[Exercise]:
Return all of the entries below, word for word. Omit each picture.

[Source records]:
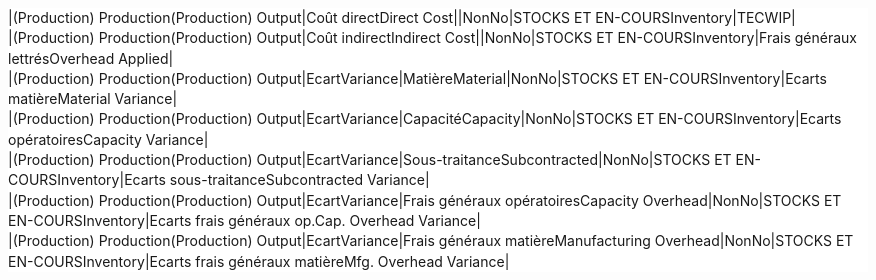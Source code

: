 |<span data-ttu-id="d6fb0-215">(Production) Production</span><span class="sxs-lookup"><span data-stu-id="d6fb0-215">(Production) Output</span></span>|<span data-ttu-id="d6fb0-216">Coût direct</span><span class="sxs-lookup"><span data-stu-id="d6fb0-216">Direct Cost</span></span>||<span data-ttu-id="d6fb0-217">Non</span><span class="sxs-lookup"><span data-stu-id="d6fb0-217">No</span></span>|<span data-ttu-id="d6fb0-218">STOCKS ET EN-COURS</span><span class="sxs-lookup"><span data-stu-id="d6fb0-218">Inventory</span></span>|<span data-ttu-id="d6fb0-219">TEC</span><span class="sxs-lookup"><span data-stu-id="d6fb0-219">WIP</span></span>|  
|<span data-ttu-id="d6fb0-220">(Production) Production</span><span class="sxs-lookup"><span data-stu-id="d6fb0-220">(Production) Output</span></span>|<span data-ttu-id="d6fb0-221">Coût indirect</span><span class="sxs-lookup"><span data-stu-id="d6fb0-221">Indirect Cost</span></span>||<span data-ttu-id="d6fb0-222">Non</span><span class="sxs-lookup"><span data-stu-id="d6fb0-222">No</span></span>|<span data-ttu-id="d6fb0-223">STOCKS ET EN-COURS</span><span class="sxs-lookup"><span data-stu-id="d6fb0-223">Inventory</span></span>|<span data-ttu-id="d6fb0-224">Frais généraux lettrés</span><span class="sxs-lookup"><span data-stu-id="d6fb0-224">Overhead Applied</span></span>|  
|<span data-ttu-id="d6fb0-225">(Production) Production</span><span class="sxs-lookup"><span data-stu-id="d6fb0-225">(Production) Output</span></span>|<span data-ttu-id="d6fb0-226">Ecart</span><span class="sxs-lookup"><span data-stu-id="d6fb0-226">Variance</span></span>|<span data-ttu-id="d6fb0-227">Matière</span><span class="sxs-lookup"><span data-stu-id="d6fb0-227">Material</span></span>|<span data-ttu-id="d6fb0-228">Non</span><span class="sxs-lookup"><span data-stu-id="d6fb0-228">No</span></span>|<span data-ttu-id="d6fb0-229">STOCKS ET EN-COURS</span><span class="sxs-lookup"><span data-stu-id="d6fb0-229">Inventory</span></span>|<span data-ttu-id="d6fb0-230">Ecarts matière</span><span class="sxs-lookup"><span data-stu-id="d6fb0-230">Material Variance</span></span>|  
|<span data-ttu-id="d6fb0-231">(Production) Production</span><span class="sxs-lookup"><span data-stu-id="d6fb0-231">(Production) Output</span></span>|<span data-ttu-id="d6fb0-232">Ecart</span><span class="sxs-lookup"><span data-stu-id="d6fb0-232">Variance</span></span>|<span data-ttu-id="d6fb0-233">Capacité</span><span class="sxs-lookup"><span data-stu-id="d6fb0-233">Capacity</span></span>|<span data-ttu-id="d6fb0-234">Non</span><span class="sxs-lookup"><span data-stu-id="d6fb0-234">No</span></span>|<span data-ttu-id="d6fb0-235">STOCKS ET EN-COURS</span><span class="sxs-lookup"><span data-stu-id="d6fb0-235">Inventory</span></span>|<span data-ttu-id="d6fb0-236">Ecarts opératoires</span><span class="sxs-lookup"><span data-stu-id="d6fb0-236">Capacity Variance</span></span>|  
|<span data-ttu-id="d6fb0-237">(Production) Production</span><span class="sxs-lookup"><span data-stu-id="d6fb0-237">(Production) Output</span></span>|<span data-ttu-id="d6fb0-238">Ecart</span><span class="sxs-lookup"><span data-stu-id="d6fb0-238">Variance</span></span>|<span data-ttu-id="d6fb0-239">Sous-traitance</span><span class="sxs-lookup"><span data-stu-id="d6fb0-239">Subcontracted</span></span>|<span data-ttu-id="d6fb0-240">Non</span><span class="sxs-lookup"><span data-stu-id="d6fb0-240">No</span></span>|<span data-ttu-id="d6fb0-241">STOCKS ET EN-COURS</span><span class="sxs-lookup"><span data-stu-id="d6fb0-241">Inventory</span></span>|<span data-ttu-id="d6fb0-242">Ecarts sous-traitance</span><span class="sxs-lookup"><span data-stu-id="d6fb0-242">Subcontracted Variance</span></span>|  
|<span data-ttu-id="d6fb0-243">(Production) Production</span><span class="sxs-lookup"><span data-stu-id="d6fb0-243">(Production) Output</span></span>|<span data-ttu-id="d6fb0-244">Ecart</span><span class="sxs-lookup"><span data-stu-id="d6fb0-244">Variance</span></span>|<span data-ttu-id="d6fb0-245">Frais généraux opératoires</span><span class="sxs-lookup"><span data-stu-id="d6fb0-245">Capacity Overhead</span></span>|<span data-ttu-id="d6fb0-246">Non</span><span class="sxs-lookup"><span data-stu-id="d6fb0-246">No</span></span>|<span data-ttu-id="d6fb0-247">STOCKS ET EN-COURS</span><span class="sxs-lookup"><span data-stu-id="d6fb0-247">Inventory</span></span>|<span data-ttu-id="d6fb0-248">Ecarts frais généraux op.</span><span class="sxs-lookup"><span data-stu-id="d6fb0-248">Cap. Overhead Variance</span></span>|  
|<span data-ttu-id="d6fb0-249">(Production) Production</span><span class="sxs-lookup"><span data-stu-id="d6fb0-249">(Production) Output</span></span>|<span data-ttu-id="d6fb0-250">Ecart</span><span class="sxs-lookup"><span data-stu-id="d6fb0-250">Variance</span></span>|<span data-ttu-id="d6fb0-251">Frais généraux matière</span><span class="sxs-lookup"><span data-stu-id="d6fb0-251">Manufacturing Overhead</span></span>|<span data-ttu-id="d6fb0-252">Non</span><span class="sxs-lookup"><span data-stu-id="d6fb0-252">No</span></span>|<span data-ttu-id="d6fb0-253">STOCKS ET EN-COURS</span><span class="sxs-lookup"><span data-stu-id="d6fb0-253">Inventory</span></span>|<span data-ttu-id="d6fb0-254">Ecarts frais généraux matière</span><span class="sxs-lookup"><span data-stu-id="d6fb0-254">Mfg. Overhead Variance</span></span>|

[Exercise result]:
Source code

: |<span data-ttu-id="d6fb0-215">(Production) Production</span><span class="sxs-lookup"><span data-stu-id="d6fb0-215">(Production) Output</span></span>|<span data-ttu-id="d6fb0-216">Coût direct</span><span class="sxs-lookup"><span data-stu-id="d6fb0-216">Direct Cost</span></span>||<span data-ttu-id="d6fb0-217">Non</span><span class="sxs-lookup"><span data-stu-id="d6fb0-217">No</span></span>|<span data-ttu-id="d6fb0-218">STOCKS ET EN-COURS</span><span class="sxs-lookup"><span data-stu-id="d6fb0-218">Inventory</span></span>|<span data-ttu-id="d6fb0-219">TEC</span><span class="sxs-lookup"><span data-stu-id="d6fb0-219">WIP</span></span>|  
|<span data-ttu-id="d6fb0-220">(Production) Production</span><span class="sxs-lookup"><span data-stu-id="d6fb0-220">(Production) Output</span></span>|<span data-ttu-id="d6fb0-221">Coût indirect</span><span class="sxs-lookup"><span data-stu-id="d6fb0-221">Indirect Cost</span></span>||<span data-ttu-id="d6fb0-222">Non</span><span class="sxs-lookup"><span data-stu-id="d6fb0-222">No</span></span>|<span data-ttu-id="d6fb0-223">STOCKS ET EN-COURS</span><span class="sxs-lookup"><span data-stu-id="d6fb0-223">Inventory</span></span>|<span data-ttu-id="d6fb0-224">Frais généraux lettrés</span><span class="sxs-lookup"><span data-stu-id="d6fb0-224">Overhead Applied</span></span>|  
|<span data-ttu-id="d6fb0-225">(Production) Production</span><span class="sxs-lookup"><span data-stu-id="d6fb0-225">(Production) Output</span></span>|<span data-ttu-id="d6fb0-226">Ecart</span><span class="sxs-lookup"><span data-stu-id="d6fb0-226">Variance</span></span>|<span data-ttu-id="d6fb0-227">Matière</span><span class="sxs-lookup"><span data-stu-id="d6fb0-227">Material</span></span>|<span data-ttu-id="d6fb0-228">Non</span><span class="sxs-lookup"><span data-stu-id="d6fb0-228">No</span></span>|<span data-ttu-id="d6fb0-229">STOCKS ET EN-COURS</span><span class="sxs-lookup"><span data-stu-id="d6fb0-229">Inventory</span></span>|<span data-ttu-id="d6fb0-230">Ecarts matière</span><span class="sxs-lookup"><span data-stu-id="d6fb0-230">Material Variance</span></span>|  
|<span data-ttu-id="d6fb0-231">(Production) Production</span><span class="sxs-lookup"><span data-stu-id="d6fb0-231">(Production) Output</span></span>|<span data-ttu-id="d6fb0-232">Ecart</span><span class="sxs-lookup"><span data-stu-id="d6fb0-232">Variance</span></span>|<span data-ttu-id="d6fb0-233">Capacité</span><span class="sxs-lookup"><span data-stu-id="d6fb0-233">Capacity</span></span>|<span data-ttu-id="d6fb0-234">Non</span><span class="sxs-lookup"><span data-stu-id="d6fb0-234">No</span></span>|<span data-ttu-id="d6fb0-235">STOCKS ET EN-COURS</span><span class="sxs-lookup"><span data-stu-id="d6fb0-235">Inventory</span></span>|<span data-ttu-id="d6fb0-236">Ecarts opératoires</span><span class="sxs-lookup"><span data-stu-id="d6fb0-236">Capacity Variance</span></span>|  
|<span data-ttu-id="d6fb0-237">(Production) Production</span><span class="sxs-lookup"><span data-stu-id="d6fb0-237">(Production) Output</span></span>|<span data-ttu-id="d6fb0-238">Ecart</span><span class="sxs-lookup"><span data-stu-id="d6fb0-238">Variance</span></span>|<span data-ttu-id="d6fb0-239">Sous-traitance</span><span class="sxs-lookup"><span data-stu-id="d6fb0-239">Subcontracted</span></span>|<span data-ttu-id="d6fb0-240">Non</span><span class="sxs-lookup"><span data-stu-id="d6fb0-240">No</span></span>|<span data-ttu-id="d6fb0-241">STOCKS ET EN-COURS</span><span class="sxs-lookup"><span data-stu-id="d6fb0-241">Inventory</span></span>|<span data-ttu-id="d6fb0-242">Ecarts sous-traitance</span><span class="sxs-lookup"><span data-stu-id="d6fb0-242">Subcontracted Variance</span></span>|  
|<span data-ttu-id="d6fb0-243">(Production) Production</span><span class="sxs-lookup"><span data-stu-id="d6fb0-243">(Production) Output</span></span>|<span data-ttu-id="d6fb0-244">Ecart</span><span class="sxs-lookup"><span data-stu-id="d6fb0-244">Variance</span></span>|<span data-ttu-id="d6fb0-245">Frais généraux opératoires</span><span class="sxs-lookup"><span data-stu-id="d6fb0-245">Capacity Overhead</span></span>|<span data-ttu-id="d6fb0-246">Non</span><span class="sxs-lookup"><span data-stu-id="d6fb0-246">No</span></span>|<span data-ttu-id="d6fb0-247">STOCKS ET EN-COURS</span><span class="sxs-lookup"><span data-stu-id="d6fb0-247">Inventory</span></span>|<span data-ttu-id="d6fb0-248">Ecarts frais généraux op.</span><span class="sxs-lookup"><span data-stu-id="d6fb0-248">Cap. Overhead Variance</span></span>|  
|<span data-ttu-id="d6fb0-249">(Production) Production</span><span class="sxs-lookup"><span data-stu-id="d6fb0-249">(Production) Output</span></span>|<span data-ttu-id="d6fb0-250">Ecart</span><span class="sxs-lookup"><span data-stu-id="d6fb0-250">Variance</span></span>|<span data-ttu-id="d6fb0-251">Frais généraux matière</span><span class="sxs-lookup"><span data-stu-id="d6fb0-251">Manufacturing Overhead</span></span>|<span data-ttu-id="d6fb0-252">Non</span><span class="sxs-lookup"><span data-stu-id="d6fb0-252">No</span></span>|<span data-ttu-id="d6fb0-253">STOCKS ET EN-COURS</span><span class="sxs-lookup"><span data-stu-id="d6fb0-253">Inventory</span></span>|<span data-ttu-id="d6fb0-254">Ecarts frais généraux matière</span><span class="sxs-lookup"><span data-stu-id="d6fb0-254">Mfg. Overhead Variance</span></span>|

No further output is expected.